Tuesday, October 11, 2022
Hagit Arieli-Chai (she/her)
Director of Hebrew Language
Please tell us about your Jewish journey and your journey to HUC-JIR.
I was born and raised in Israel in a traditional home. I only knew Jews, and growing up, I thought that the entire world was Jewish. I came to Los Angeles to attend school and it taught me about the multiculturalism and diversity that exists in the world. I realized I didn’t know as much about Judaism as I thought I knew.
Teaching Hebrew as a Jewish educator exposed me to what Judaism is in North America. I was working in a Sunday school teaching Hebrew, and I said, “Oh, wait, this is a temple. What is a temple for me?” Temple wasn’t part of the vocabulary I knew. I knew that it relates to the ancient temple Beit HaMikdash. I began to learn about the different styles of practicing Judaism, of which I knew nothing. I did my Master’s at the American Jewish University in Education, Hebrew, and Jewish literacy. I was taking classes such as Mishnah and Jewish Philosophy — the first time that I learned in an academic setting. Afterwards I searched for a job in some Jewish settings, and I found a job as a part-time Jewish instructor, working with adults. I became the coordinator of the program a few years later. I teach USC students through HUC-JIR’s Louchheim School of Judaic Studies. I interact with HUC-JIR students, preparing them before they go to their Year-In-Israel programor before they enter HUC-JIR, reinforcing some Hebrew skills.
What is it like living in Los Angeles as a native Israeli?
Los Angeles is one of the most comfortable cities in America to be an Israeli. There are vast Israeli and Jewish communities and you feel very much connected to your community here. I play an Israeli volleyball game called Mamanet with other moms. There’s so many teams and it’s a big league and growing. Decades ago there weren’t that many Israeli products, but now you can buy almost everything here. The weather is also similar. I don’t feel like I’m an outsider. This is a place that embraces all cultures and all ethnicities. Los Angeles feels like a second home.

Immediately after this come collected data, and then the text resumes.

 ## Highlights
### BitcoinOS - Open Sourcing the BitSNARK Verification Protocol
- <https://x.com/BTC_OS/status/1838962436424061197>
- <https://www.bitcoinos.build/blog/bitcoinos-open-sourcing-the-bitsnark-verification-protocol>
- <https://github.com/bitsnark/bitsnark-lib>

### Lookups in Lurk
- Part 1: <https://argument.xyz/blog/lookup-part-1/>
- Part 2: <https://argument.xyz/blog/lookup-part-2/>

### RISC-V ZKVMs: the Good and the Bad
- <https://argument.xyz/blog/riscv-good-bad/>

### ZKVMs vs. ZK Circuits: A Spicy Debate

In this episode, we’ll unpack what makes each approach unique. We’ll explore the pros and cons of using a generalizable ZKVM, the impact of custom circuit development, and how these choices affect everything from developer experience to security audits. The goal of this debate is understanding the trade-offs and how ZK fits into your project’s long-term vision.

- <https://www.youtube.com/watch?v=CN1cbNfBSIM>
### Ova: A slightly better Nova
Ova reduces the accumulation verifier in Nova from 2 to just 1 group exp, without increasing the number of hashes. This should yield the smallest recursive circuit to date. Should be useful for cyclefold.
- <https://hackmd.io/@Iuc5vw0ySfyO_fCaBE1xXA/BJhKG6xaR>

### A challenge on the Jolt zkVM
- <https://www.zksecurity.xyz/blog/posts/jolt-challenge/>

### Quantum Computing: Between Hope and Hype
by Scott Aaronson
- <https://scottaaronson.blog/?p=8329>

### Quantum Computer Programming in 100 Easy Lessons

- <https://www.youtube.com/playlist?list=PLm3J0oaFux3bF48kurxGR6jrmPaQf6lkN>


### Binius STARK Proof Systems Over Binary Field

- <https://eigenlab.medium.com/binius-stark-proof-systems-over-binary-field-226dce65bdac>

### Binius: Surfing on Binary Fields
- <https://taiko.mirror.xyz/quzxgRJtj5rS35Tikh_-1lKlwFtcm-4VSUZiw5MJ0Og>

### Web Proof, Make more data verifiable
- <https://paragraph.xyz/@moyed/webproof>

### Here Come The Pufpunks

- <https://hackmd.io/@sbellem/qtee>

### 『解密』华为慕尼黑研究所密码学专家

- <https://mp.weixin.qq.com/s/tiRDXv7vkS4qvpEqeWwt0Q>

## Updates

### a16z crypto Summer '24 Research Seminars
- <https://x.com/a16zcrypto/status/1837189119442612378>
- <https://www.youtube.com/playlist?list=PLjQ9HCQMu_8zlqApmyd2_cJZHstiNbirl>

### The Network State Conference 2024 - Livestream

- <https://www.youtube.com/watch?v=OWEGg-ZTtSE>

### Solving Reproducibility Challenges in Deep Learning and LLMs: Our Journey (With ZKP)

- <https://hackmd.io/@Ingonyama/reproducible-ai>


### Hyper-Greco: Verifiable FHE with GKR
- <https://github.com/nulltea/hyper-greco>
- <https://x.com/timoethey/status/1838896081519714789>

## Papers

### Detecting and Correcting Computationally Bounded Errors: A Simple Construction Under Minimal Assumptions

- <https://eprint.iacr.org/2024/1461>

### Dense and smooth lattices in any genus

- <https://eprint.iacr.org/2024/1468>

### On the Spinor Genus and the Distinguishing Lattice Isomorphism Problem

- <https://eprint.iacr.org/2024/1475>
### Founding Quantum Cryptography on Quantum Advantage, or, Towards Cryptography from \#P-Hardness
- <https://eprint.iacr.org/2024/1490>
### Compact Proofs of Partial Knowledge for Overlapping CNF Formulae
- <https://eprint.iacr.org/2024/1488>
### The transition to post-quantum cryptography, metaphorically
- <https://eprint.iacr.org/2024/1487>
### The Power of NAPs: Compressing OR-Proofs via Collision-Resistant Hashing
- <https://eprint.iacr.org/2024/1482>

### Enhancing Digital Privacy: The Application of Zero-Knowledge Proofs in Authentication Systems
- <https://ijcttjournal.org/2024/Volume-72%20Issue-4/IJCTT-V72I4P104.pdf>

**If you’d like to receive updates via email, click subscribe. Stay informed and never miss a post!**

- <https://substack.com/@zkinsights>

What is most rewarding about your work?
The most rewarding part of my work is to see my students excited when they speak Hebrew, putting sentences together, and wanting to learn more. Hebrew is a difficult language to learn, and it’s rewarding to observe them grow. Some students have taken several courses and independent studies with me, and I see how they go more in depth with the language, such as exploring Hebrew poetry, short stories, news, and insisting on conversing in Hebrew. I also love to see their passion when they visit Israel and come back to class and talk about it. The Hebrew language is their direct channel to their identity. My job is to help them learn the language skills, but it empowers them to feel proud to be a Jew and be part of the collective.
Please tell us about your recent work and achievements.
I’m a doctoral student working on my Ph.D. My research focuses on language acquisition, culture, and identity. I’m looking at some stories from my students that I collected over the last couple of years to study how the language changed their identity. I have a couple of students that came with no background or from a different religion, and I’m really interested to see how they have developed their language, their discourse developing, how this changed something in their identity, how they perceive themselves today, and how they view themselves adding the impact of Hebrew language. I’ve also given talks at a European Hebrew studies organization in Strasbourg, France. My last article was published here, which was about to what degree motivation and emotion affects the learner of a second language. Additionally, I recently published a book about Hebrew etymology, entitled A Journey of Hebrew Words from Genesis to the Rebirth of Homeland (Hakodesh Press).
Describe HUC-JIR in one word.
What do you enjoy in your free time?
Yoga, hiking, and music concerts as much as possible.